MACC says going after ‘professional enablers’ in Op Tropicana investment scam, not banks

Malay Mail
Malay Mail

KUALA LUMPUR, March 18 — The Malaysian Anti-Corruption Commission (MACC) today clarified that it is not investigating local financial institutions per se but “professional enablers” who have enabled an international network to syphon millions of ringgit out of the country illegally as part of a worldwide scam.

Several local dailies had previously reported five local major banks as coming under the MACC’s “radar” for illicit outflows of up to RM200 million daily.

“Regarding the allegation that five major banks are being monitored by the MACC on their involvement in the fraud syndicate, it should be clarified that the investigation is more focused on the individuals rather than the financial institutions.

“The individuals are a number of ‘professional enablers’ including bank officers, accountants and company secretaries who enabled the illegal syndicate to operate,” the MACC said in a statement.

It also said that it is actively working to trace the assets and money from the investment fraud syndicate that it codenamed Op Tropicana.

To that end, the MACC said it is working with Bank Negara Malaysia, Interpol, the United Kingdom’s National Crime Agency, and the Federal Bureau of Investigation in the US.

The MACC’s sting operation has so far seen four foreigners caught, charged in court and convicted of conning several people for cheating earlier this week.

Yesterday, two UK nationals were charged at the Sessions Court in Penang with cheating two Austrians on December 16 last year and January 5 this year out of A$17,564 (RM52,797) to buy shares in a non-existent company called Devon Energy Corporation. — Bernama pic
Yesterday, two UK nationals were charged at the Sessions Court in Penang with cheating two Austrians on December 16 last year and January 5 this year out of A$17,564 (RM52,797) to buy shares in a non-existent company called Devon Energy Corporation. — Bernama pic

Yesterday, two UK nationals were charged at the Sessions Court in Penang with cheating two Austrians on December 16 last year and January 5 this year out of A$17,564 (RM52,797) to buy shares in a non-existent company called Devon Energy Corporation. — Bernama pic

Yesterday, two UK nationals Lloyd George Bedwell, 48, and Roger Hoi Wing Wu, 46, were charged at the Sessions Court in Penang with cheating two Austrians on December 16 last year and January 5 this year out of A$17,564 (RM52,797) to buy shares in a non-existent company called Devon Energy Corporation.

A third accomplice, whose name was given as Jacob Yazdi and whose nationality was not disclosed, is at large.

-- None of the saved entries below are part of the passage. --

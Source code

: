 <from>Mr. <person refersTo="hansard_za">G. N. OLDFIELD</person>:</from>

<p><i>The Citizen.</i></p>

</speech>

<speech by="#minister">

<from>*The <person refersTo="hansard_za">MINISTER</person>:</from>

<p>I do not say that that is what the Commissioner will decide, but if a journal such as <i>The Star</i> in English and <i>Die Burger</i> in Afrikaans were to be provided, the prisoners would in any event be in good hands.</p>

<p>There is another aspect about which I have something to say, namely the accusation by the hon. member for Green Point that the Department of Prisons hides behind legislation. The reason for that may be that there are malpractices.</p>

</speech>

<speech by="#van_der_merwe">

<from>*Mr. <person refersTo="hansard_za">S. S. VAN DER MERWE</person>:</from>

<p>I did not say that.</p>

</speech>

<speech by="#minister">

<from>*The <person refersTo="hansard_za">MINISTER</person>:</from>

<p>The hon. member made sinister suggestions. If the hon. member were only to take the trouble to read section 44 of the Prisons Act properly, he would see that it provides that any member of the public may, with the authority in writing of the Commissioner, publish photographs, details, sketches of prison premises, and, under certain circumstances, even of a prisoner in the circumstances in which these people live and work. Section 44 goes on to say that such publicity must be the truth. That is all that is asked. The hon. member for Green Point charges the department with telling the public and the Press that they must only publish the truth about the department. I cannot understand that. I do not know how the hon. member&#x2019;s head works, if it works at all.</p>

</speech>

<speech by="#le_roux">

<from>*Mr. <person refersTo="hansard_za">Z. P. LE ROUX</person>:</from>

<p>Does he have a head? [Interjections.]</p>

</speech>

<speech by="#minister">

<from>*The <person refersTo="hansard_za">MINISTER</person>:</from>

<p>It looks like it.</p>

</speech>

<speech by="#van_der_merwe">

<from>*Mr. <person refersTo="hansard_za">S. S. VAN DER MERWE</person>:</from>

Sessions Court judge Zulhazmi Abdullah sentenced Bedwell and Hoi to six months in jail to be served from the date of their arrest on February 21; and fined the two men RM100,000 each.

Last Thursday, two Britons Andrew Mark Peters, 55, and Darren Anthony McNicholas, 51, pled guilty in the Sessions Court in Shah Alam, Selangor to cheating a Scotsman of US$5,672.41 (RM25,525.85) into buying shares of a fake company called Novocure Limited back in 2016.

Sessions Court Judge Rozilah Salleh fined Peters RM180,000 fine in default of 22 months’ in jail while McNicholas was given a slightly lighter fine of RM140,000 in default of 16 months’ imprisonment.